Mercredi 23 Mars 2011

Communiqué hebdomadaire du Mouvement Normand


Savoir dénommer, mais attention à ne pas franchir la ligne jaune
Donner un nom, se donner un nom est un acte grave, solennel. « Le plus beau patrimoine est un nom révéré », disait Victor Hugo. Sans doute pensait-il à un être, à une personne, mais dans la mesure où la patrie, la terre des pères, la nation s’assimilent facilement à des personnes, dénommer ce territoire revêt une importance considérable et la puissance du nom devient alors une arme, un argument décisif. C’est pourquoi il convient d’y être attentif : rien n’est pire qu’un nom galvaudé, rien n’est plus déprimant qu’un nom mal tourné, fruit le plus souvent d’un esprit de système quelque peu technocratique. On fit très fort en France à ce sujet lors de la création des départements, avec ces noms géographiques composés (Loir-et-Cher, Indre -et-Loire, Lot-et-Garonne, etc. : avouons que, même si nous nous y sommes habitués, ces noms bizarres – mettons-nous à la place d’un étranger ! – peuvent apparaître incongrus). N’oublions pas que les Constituants voulurent éradiquer les noms des provinces dans lesquelles ils croyaient reconnaître « l’agrégat des peuples désunis », qui caractérisaient, disaient-ils, le royaume de France, eux qui voulaient l’unité de la nation…). Ce n’est pas un simple rappel d’un avatar historique : chacun se souvient de la polémique sur la dénomination des habitants de la Seine-Maritime, devenus par la grâce de Didier Marie, les… Seinomarins (sic !)… Depuis, on parle d’Eurois, de Calvadosiens, d’Ornais et on ne sait plus s’il faut dire Manchots ou Manchois. Que de contorsions pour ne pas se proclamer Normands tout simplement ! Ou, même, Augerons, Cauchois, Cotentinais, Brayons… puisque les vieux « pagi » gaulois ont survécu dans les mémoires jusqu’à notre époque…

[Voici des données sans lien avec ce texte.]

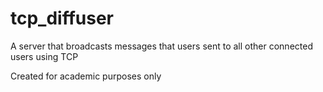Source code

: # tcp_diffuser
A server that broadcasts messages that users sent to all other connected users using TCP

Created for academic purposes only
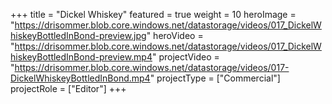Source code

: +++
title = "Dickel Whiskey"
featured = true
weight = 10
heroImage = "https://drisommer.blob.core.windows.net/datastorage/videos/017_DickelWhiskeyBottledInBond-preview.jpg"
heroVideo = "https://drisommer.blob.core.windows.net/datastorage/videos/017_DickelWhiskeyBottledInBond-preview.mp4"
projectVideo = "https://drisommer.blob.core.windows.net/datastorage/videos/017-DickelWhiskeyBottledInBond.mp4"
projectType = ["Commercial"]
projectRole = ["Editor"]
+++
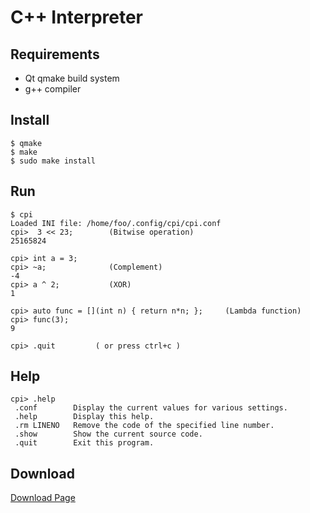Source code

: # C++ Interpreter

## Requirements
 - Qt qmake build system
 - g++ compiler

## Install

    $ qmake
    $ make
    $ sudo make install

## Run

    $ cpi
    Loaded INI file: /home/foo/.config/cpi/cpi.conf
    cpi>  3 << 23;        (Bitwise operation)
    25165824
    
    cpi> int a = 3;
    cpi> ~a;              (Complement)
    -4
    cpi> a ^ 2;           (XOR)
    1
    
    cpi> auto func = [](int n) { return n*n; };     (Lambda function)
    cpi> func(3);
    9
    
    cpi> .quit         ( or press ctrl+c )

## Help

    cpi> .help
     .conf        Display the current values for various settings.
     .help        Display this help.
     .rm LINENO   Remove the code of the specified line number.
     .show        Show the current source code.
     .quit        Exit this program.

## Download
 [Download Page](https://github.com/treefrogframework/cpi/releases)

Le nom d’un territoire est une arme. Arme identitaire, arme économique. A ce titre, elle ne doit pas être émoussée. Un lecteur de La Presse de la Manche (8 février 2011) s’indigne devant le lancement ou la création « d’un marqueur MN, pour Manche Normandie, avec trois déclinaisons : La Manche New Normandie, pour les entreprises, La Manche West Normandie, pour les événements, La Manche Edenormandie, pour les loisirs et le tourisme ». Et d’ironiser devant la prétention des édiles départementaux pour qui « l’anglicisme donne au marqueur un caractère moderne et universel ». Tout ce travail, prétendent ces crétins solennels, « découle d’une démarche identitaire ». Et notre ronchon, dont le Mouvement Normand partage l’indignation, de faire remarquer : « Nonobstant qu’une démarche identitaire eût demandé qu’on recourût, sinon au normand, du moins au français, comment le Conseil général et l’Office de tourisme de la Manche ont-ils pu tenir les deux premières « déclinaisons », charabia incompréhensible tant pour un francophone que pour un anglophone ? Quant à la troisième déclinaison, qu’on m’ôte d’un doute : cela se prononce bien « iden-Normandie ? » (Christian Buat, de Port-Bail).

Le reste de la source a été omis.